[[ Supplied records open ]]

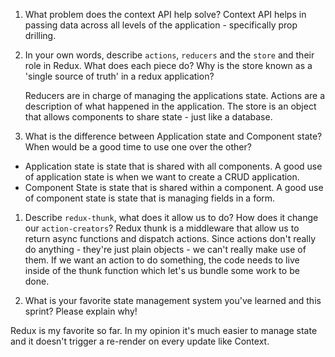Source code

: 1. What problem does the context API help solve?
   Context API helps in passing data across all levels of the application - specifically prop drilling.

1. In your own words, describe `actions`, `reducers` and the `store` and their role in Redux. What does each piece do? Why is the store known as a 'single source of truth' in a redux application?

   Reducers are in charge of managing the applications state.
   Actions are a description of what happened in the application.
   The store is an object that allows components to share state - just like a database.

1. What is the difference between Application state and Component state? When would be a good time to use one over the other?

- Application state is state that is shared with all components. A good use of application state is when we want to create a CRUD application.
- Component State is state that is shared within a component. A good use of component state is state that is managing fields in a form.

1. Describe `redux-thunk`, what does it allow us to do? How does it change our `action-creators`?
   Redux thunk is a middleware that allow us to return async functions and dispatch actions. Since actions don't really do anything - they're just plain objects - we can't really make use of them. If we want an action to do something, the code needs to live inside of the thunk function which let's us bundle some work to be done.

1. What is your favorite state management system you've learned and this sprint? Please explain why!

Redux is my favorite so far. In my opinion it's much easier to manage state and it doesn't trigger a re-render on every update like Context.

[[ Supplied records closed ]]

▸ **Directions for this task**
Each line from the material above that mentions the word "good" needs to be copied.

▸ **Finished task**
1. What is the difference between Application state and Component state? When would be a good time to use one over the other?
- Application state is state that is shared with all components. A good use of application state is when we want to create a CRUD application.
- Component State is state that is shared within a component. A good use of component state is state that is managing fields in a form.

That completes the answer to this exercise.